BEGIN
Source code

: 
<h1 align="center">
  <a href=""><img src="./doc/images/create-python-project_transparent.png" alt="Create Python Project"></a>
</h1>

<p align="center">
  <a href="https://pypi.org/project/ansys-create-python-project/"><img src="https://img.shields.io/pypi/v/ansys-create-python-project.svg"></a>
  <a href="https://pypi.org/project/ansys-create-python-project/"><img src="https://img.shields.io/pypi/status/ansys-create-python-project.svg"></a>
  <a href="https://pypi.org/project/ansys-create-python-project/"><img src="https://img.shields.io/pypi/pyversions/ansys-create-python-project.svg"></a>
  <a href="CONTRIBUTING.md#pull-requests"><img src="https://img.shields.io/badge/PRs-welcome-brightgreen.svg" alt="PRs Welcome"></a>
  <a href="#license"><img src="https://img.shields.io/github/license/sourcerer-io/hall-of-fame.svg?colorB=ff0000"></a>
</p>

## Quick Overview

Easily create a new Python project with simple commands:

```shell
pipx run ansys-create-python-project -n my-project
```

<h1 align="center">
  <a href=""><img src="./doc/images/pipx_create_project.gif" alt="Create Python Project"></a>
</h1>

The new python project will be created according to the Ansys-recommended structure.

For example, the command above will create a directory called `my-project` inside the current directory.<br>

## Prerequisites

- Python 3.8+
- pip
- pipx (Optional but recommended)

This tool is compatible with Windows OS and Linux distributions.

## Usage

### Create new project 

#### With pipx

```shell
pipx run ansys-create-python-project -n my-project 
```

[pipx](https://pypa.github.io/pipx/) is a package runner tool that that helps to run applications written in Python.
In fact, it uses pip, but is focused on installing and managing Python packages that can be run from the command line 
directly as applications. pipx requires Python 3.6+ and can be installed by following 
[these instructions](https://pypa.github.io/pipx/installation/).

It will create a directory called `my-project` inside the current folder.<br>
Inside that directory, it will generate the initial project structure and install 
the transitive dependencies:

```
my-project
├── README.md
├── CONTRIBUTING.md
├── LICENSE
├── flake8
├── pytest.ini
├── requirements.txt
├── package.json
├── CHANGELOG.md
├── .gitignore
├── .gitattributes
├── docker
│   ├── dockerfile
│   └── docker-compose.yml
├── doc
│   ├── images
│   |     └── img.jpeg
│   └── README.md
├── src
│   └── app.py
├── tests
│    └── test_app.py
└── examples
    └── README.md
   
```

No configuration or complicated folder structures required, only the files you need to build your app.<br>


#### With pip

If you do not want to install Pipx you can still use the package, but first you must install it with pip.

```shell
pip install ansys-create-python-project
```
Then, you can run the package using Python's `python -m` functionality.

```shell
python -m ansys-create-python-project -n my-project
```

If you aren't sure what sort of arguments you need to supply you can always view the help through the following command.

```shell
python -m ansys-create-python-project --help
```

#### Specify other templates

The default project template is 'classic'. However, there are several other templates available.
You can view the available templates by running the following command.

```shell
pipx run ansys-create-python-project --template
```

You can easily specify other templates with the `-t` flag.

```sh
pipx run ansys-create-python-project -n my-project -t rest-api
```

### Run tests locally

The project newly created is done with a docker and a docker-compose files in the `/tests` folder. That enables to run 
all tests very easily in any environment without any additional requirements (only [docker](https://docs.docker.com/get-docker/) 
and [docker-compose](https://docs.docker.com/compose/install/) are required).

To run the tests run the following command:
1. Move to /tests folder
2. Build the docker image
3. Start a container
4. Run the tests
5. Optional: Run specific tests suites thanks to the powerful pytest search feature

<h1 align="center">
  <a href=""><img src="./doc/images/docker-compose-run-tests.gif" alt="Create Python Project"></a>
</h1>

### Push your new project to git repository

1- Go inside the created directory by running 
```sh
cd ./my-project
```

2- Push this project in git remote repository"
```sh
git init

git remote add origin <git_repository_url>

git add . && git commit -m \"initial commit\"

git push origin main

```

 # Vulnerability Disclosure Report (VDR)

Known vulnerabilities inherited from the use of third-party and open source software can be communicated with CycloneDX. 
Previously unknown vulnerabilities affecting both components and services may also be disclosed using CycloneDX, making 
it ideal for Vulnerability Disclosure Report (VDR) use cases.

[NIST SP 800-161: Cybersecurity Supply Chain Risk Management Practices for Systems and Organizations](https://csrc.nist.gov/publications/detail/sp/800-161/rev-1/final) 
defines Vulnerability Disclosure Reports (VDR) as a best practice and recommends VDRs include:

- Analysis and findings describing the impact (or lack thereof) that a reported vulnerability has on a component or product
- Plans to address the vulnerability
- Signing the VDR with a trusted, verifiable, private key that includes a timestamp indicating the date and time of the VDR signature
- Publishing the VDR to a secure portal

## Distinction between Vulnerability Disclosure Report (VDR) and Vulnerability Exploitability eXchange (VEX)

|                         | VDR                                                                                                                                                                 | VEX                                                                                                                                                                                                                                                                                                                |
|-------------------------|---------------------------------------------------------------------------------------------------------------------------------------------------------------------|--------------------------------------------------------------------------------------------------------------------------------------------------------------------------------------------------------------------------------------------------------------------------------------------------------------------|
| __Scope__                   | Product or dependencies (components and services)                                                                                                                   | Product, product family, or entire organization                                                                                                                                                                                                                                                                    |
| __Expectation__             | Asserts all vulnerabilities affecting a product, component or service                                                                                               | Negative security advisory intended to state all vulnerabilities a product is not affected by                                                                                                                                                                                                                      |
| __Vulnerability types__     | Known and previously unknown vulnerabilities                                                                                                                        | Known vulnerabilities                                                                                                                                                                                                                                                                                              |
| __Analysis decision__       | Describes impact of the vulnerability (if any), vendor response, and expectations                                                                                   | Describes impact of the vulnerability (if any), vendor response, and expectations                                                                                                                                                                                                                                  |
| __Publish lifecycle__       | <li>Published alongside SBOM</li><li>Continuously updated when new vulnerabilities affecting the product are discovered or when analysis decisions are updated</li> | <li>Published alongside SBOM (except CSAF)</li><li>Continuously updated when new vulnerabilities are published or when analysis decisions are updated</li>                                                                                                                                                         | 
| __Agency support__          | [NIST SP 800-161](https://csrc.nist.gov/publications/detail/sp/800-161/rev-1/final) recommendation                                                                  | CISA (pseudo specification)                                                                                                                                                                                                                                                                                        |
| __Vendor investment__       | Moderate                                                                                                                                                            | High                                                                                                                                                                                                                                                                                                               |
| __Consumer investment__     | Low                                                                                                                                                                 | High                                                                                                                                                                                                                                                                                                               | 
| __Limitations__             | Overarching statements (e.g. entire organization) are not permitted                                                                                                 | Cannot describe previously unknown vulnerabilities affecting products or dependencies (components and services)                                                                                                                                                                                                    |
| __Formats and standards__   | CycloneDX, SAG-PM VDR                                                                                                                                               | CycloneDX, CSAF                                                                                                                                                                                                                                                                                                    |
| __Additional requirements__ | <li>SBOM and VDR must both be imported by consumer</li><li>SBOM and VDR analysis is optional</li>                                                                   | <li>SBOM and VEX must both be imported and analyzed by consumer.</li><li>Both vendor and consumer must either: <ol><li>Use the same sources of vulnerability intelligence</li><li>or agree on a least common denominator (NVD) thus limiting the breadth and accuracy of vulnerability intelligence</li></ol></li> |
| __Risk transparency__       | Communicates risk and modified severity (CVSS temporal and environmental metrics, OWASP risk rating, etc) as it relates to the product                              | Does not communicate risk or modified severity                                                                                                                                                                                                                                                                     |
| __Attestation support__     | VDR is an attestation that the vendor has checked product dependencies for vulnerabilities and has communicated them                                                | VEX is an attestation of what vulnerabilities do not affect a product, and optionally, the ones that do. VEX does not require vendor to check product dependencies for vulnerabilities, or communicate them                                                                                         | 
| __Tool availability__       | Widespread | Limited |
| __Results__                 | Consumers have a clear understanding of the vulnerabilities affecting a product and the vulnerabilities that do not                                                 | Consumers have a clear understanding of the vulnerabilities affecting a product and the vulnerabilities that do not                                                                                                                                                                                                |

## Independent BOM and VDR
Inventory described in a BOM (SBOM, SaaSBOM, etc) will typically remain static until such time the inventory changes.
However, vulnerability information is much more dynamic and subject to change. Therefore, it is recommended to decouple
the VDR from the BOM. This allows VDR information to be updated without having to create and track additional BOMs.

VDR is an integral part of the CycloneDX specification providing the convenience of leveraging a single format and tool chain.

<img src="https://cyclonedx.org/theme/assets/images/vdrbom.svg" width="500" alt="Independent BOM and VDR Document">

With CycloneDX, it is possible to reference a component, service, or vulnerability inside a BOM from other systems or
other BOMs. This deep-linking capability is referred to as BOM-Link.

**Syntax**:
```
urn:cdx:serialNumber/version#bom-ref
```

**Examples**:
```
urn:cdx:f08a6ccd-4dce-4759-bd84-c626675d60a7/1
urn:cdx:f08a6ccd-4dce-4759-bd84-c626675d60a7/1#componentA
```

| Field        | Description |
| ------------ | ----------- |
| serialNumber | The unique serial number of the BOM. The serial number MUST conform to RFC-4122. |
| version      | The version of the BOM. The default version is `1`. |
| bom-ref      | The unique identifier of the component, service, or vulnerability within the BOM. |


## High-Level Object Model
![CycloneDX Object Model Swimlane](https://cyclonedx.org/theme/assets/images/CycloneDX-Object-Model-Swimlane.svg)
END
→ **What is expected**
Show each line of the material holding "theme".

→ **Problem solution**
<img src="https://cyclonedx.org/theme/assets/images/vdrbom.svg" width="500" alt="Independent BOM and VDR Document">
![CycloneDX Object Model Swimlane](https://cyclonedx.org/theme/assets/images/CycloneDX-Object-Model-Swimlane.svg)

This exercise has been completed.